(Supplied material Opens)

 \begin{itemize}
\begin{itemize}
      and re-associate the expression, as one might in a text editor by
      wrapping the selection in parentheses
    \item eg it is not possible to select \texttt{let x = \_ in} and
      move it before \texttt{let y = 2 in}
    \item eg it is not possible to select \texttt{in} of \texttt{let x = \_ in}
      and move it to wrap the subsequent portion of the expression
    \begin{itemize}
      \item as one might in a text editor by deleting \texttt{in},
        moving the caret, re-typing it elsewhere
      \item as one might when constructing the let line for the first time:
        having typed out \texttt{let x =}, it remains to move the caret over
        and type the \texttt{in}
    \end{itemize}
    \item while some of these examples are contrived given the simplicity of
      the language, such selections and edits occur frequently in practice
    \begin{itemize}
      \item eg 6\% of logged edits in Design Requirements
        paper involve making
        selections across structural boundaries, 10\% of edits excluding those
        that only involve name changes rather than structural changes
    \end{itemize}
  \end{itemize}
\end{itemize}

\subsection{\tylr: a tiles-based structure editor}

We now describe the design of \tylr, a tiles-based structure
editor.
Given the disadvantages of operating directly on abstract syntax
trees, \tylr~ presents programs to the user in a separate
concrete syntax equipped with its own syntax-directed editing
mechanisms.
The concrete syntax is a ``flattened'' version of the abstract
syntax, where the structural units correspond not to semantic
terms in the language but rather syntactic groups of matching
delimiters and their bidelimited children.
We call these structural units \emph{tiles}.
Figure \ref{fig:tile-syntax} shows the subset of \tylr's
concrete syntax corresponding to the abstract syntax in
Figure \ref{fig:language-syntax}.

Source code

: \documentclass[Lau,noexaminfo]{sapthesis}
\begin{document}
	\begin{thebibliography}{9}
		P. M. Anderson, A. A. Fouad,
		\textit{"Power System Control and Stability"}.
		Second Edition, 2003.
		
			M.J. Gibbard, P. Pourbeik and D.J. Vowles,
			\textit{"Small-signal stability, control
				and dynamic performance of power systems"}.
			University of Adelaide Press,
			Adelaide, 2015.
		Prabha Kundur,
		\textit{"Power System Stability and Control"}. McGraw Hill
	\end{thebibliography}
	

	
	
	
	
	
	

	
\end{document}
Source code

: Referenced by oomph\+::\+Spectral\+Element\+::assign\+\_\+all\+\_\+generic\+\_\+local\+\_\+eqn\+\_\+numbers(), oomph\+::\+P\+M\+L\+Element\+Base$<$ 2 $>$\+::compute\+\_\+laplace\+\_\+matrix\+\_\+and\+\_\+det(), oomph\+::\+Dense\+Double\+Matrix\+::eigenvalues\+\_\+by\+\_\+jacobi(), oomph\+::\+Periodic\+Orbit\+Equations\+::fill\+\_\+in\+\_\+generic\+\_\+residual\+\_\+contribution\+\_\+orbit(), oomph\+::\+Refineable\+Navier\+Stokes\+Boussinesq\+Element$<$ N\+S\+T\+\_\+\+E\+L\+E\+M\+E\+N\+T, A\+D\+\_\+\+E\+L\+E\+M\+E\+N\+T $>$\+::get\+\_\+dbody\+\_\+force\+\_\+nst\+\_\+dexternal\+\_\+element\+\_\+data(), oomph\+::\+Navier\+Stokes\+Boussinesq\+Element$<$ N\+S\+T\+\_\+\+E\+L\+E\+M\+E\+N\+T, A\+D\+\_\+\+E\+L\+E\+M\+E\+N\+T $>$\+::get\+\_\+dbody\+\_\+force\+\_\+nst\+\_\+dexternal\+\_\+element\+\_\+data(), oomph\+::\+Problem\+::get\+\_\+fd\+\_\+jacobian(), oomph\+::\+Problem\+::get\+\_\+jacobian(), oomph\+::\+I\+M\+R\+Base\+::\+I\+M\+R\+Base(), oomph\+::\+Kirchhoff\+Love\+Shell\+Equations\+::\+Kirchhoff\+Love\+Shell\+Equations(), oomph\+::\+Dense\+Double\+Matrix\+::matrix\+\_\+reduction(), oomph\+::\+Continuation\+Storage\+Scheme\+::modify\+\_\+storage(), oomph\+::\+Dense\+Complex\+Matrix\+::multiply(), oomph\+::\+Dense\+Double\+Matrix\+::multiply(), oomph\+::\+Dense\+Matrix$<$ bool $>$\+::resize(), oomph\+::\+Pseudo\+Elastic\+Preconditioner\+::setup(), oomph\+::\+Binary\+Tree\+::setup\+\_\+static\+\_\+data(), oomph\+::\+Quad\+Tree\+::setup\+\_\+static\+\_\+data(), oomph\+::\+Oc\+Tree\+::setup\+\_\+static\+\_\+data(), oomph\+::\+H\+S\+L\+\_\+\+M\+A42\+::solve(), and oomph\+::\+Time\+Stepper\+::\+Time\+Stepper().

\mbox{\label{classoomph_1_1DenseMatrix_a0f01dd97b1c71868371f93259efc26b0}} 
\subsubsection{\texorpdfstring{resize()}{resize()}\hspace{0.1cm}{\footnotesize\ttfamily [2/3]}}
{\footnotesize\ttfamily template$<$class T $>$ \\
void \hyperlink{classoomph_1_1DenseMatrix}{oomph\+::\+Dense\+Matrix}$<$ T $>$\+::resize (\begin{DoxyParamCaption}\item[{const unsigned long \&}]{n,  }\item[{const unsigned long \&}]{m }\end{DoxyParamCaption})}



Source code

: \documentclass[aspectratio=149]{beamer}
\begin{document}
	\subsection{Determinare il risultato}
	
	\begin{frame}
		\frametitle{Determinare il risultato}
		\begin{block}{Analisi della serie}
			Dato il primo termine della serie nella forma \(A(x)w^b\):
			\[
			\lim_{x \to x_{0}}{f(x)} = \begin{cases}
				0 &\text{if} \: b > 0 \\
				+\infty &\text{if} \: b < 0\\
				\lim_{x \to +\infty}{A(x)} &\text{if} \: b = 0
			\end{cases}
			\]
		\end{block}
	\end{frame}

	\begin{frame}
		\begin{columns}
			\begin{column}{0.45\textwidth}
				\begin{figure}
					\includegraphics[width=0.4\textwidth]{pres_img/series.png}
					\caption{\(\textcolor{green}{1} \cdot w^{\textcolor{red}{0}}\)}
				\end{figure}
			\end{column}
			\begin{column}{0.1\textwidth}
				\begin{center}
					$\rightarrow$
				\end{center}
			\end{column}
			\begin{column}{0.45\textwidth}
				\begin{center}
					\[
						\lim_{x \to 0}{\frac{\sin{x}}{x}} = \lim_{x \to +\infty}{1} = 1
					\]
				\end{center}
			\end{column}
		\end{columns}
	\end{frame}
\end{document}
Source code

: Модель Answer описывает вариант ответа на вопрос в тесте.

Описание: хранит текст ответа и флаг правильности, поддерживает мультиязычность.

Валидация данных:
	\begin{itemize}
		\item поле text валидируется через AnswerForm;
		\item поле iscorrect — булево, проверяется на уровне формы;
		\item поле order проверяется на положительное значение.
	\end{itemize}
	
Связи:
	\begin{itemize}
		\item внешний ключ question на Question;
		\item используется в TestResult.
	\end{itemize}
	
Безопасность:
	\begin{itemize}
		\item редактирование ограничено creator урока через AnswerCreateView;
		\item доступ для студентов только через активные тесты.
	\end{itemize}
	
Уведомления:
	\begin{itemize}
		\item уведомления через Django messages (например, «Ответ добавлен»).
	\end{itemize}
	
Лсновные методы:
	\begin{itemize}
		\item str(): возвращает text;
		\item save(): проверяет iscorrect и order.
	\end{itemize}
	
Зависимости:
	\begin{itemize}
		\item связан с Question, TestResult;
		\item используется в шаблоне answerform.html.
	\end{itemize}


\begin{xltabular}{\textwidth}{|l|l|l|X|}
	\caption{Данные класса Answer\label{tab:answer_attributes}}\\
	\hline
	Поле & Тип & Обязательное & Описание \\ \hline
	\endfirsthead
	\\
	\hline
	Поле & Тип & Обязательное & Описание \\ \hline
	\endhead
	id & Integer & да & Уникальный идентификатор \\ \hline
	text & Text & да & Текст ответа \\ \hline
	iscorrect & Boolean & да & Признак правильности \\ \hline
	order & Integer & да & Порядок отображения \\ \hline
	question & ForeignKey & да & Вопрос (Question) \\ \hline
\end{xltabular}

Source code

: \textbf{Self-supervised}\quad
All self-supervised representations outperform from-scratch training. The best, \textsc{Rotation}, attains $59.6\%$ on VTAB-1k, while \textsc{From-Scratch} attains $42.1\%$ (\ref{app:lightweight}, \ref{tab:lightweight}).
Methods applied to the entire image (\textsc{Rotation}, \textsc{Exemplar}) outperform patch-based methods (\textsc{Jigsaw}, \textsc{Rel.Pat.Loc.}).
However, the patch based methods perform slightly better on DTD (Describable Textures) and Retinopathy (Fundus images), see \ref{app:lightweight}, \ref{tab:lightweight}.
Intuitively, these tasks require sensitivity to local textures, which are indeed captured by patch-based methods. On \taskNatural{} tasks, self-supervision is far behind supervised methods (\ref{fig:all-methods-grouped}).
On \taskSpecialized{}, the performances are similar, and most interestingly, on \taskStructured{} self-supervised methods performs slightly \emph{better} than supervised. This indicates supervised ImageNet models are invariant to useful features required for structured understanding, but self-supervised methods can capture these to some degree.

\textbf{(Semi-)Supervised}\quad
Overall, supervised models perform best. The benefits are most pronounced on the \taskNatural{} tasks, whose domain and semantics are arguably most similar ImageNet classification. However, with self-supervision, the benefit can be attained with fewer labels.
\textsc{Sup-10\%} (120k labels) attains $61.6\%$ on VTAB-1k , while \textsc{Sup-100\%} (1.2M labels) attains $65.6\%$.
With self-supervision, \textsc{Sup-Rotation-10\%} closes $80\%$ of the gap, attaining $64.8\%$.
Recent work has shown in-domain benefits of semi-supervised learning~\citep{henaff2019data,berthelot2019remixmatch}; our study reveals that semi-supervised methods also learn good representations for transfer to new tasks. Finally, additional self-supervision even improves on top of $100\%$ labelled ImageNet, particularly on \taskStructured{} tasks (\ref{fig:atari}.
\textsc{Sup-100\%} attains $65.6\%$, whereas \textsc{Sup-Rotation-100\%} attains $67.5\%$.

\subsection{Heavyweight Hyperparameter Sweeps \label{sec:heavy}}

(Supplied material Closes)

Aim of the exercise | Using the listing above, list every line in which the string "ответа" occurs.

Answer box |
: Модель Answer описывает вариант ответа на вопрос в тесте.
Описание: хранит текст ответа и флаг правильности, поддерживает мультиязычность.
	text & Text & да & Текст ответа \\ \hline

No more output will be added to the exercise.